I have found some time to read over these past weeks, despite the lack of posts. I will say that I have gone back to my Faulkner project. Besides, it will be interesting to see if my reading of Faulkner changes as I read the novels out loud to the parasol…
WOW! WOW! WOW! I finished reading The Brief Wondrous Life of Oscar Wao by Junot Diaz over a month ago and still – still – all I can muster from my humble mouth is, ‘WOW!’ It has not been since David Mitchell’s Cloud Atlas that I have been this jazzed about a contemporary author. There is something about Diaz’s voice that pulls you in and says, I will show you my world and you won’t want to leave because you will feel as though you were there. For me, that is what voice and place should be in writing – not a mechanism, a means to an end, or a literary device. It is what can make writing true art. It is how I feel about Joan Didion’s California or Faulkner’s Mississippi – and now I can add Diaz’s New Jersey.

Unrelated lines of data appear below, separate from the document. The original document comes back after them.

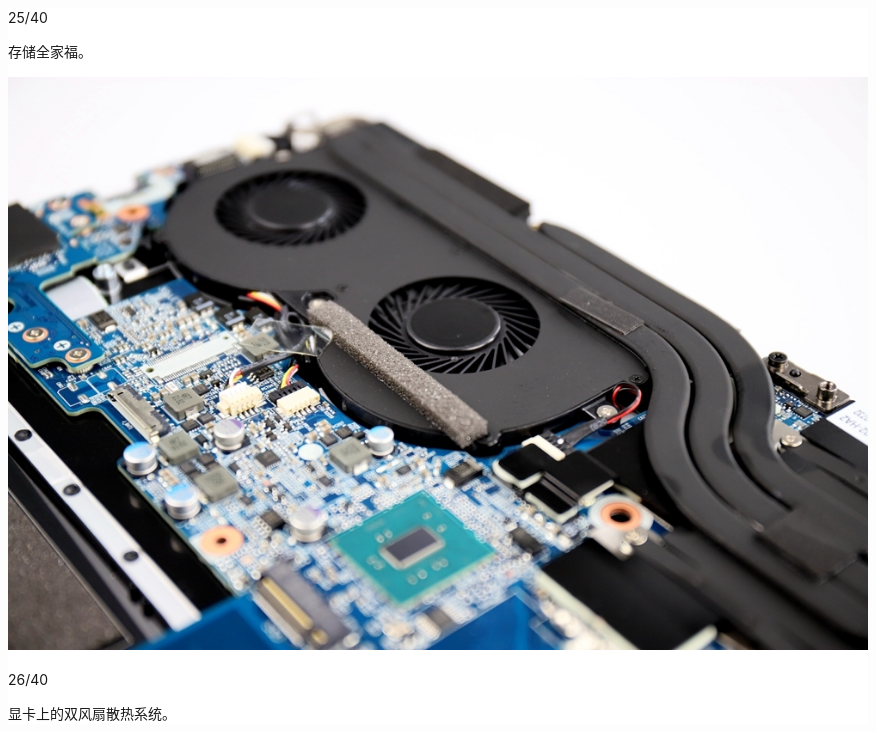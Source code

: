 
25/40

存储全家福。

![img](%E7%A5%9E%E8%88%9F%E7%B2%BE%E7%9B%BET97%E7%9C%9F%E6%9C%BA%E6%8B%86%E8%A7%A3.assets/YqdPOTLhrm5pS7G.jpg)

26/40

显卡上的双风扇散热系统。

A few years ago, I started to enjoy reading about food. I think it’s because I started eating better food, or was exposed to better food and how better food is prepared. I am fascinated by the simple and necessary act of eating. I’ll admit I like the drama of it as well and find myself watching the ever-increasingly corny Iron Chef America**. (I started, actually, because I love to watch Mario Batali cook. He’s amazing. It seems to be innate.) Jeffery Steingarten is a regular judge on the show and thought I would read his The Man Who Ate Everything since I appreciated his commentary on the show. Unfortunately, somehow, I missed that they are short essays about anything related – even tangentially – to the food world. Some are a little dated, which can be forgiven of course; but often they are too scientific, taking the food out of food. Fortunately, what kept me going – at least until the half-way point – is that it is obvious that he does love food and enjoys eating – a lot.
**I was happy to see that Philadelphia’s own Jose Garces was on Iron Chef America just this past week and defeated the ubiquitous Bobby Flay. Garces is chef/owner of Amada and Tinto. I have dined at both and I will say that Amada is probably the best restaurant I’ve ever been to – I highly recommend the pernil asado.